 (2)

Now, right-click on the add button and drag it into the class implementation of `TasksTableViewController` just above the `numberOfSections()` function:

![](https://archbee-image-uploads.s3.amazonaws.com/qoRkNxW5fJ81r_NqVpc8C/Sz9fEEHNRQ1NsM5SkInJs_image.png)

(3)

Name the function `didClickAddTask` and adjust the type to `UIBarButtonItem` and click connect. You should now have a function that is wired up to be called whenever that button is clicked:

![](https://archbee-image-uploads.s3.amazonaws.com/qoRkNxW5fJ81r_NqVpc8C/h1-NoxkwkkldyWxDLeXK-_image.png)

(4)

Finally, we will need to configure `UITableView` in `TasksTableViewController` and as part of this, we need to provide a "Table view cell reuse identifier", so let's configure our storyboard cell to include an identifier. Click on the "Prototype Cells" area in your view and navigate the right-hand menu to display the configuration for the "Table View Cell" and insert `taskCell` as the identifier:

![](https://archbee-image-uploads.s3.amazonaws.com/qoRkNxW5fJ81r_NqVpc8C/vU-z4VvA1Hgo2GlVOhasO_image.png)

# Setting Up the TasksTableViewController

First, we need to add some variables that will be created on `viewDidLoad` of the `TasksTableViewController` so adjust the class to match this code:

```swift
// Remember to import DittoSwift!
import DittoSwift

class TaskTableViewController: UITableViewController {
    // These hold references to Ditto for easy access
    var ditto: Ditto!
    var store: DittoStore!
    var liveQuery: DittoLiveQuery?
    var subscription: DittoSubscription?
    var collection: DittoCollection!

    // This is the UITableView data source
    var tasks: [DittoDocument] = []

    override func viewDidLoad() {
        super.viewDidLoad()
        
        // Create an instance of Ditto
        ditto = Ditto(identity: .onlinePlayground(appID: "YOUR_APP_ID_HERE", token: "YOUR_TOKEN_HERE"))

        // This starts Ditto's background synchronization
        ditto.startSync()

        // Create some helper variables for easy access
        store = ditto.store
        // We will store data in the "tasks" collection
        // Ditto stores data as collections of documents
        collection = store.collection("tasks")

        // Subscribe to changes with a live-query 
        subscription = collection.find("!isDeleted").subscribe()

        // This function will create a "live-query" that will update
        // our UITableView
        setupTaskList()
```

---

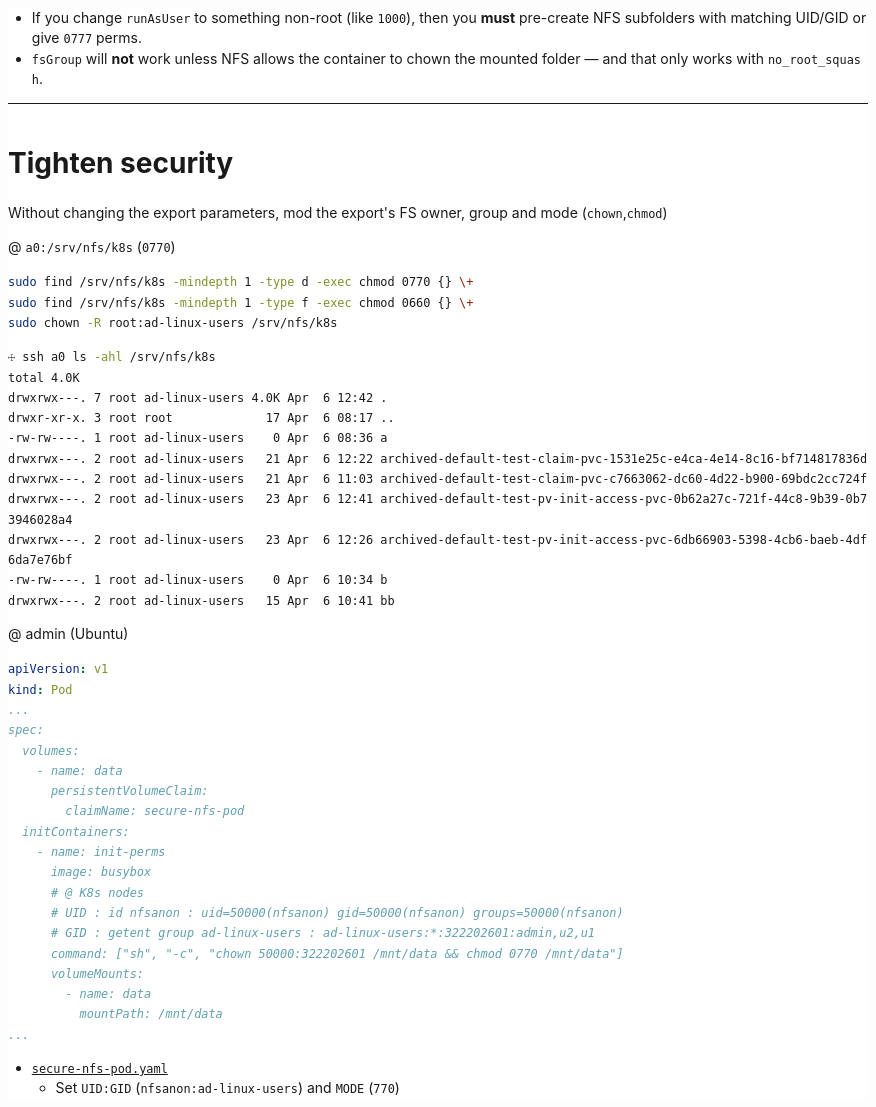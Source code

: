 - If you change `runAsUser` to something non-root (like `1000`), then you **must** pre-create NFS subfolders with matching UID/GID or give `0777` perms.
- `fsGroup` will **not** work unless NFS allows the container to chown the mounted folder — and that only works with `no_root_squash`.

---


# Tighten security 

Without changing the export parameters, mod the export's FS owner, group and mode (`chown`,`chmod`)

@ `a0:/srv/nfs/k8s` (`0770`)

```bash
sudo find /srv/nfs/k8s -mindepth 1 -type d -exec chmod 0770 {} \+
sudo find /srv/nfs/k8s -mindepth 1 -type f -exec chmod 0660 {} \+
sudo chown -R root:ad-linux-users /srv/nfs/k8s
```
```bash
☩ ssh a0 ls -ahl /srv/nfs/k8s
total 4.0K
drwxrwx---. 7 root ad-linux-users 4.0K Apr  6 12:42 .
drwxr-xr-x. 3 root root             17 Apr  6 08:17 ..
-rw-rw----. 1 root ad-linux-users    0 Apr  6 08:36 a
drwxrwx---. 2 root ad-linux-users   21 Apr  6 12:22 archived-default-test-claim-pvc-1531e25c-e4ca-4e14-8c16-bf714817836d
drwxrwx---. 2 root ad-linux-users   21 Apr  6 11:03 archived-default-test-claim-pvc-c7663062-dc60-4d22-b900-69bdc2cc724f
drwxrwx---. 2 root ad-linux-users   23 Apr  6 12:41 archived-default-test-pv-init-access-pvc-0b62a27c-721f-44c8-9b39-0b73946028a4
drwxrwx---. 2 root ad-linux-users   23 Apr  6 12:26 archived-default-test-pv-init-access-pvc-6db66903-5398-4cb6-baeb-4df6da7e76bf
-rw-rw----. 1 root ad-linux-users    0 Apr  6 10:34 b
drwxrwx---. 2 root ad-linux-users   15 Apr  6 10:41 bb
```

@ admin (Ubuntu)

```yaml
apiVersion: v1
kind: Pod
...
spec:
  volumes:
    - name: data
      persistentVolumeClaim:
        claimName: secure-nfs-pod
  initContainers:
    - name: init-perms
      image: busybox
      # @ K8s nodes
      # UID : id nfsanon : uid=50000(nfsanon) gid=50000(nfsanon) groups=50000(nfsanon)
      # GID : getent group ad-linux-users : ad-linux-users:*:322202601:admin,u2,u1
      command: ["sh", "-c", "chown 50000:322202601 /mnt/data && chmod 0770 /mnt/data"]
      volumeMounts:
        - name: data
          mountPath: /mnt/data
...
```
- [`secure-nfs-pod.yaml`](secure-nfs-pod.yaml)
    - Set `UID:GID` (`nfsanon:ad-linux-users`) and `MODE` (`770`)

**Assignment**: Find every line in the records above that contains the word "need", and copy each one.

**Written solution**:
Finally, we will need to configure `UITableView` in `TasksTableViewController` and as part of this, we need to provide a "Table view cell reuse identifier", so let's configure our storyboard cell to include an identifier. Click on the "Prototype Cells" area in your view and navigate the right-hand menu to display the configuration for the "Table View Cell" and insert `taskCell` as the identifier:
First, we need to add some variables that will be created on `viewDidLoad` of the `TasksTableViewController` so adjust the class to match this code:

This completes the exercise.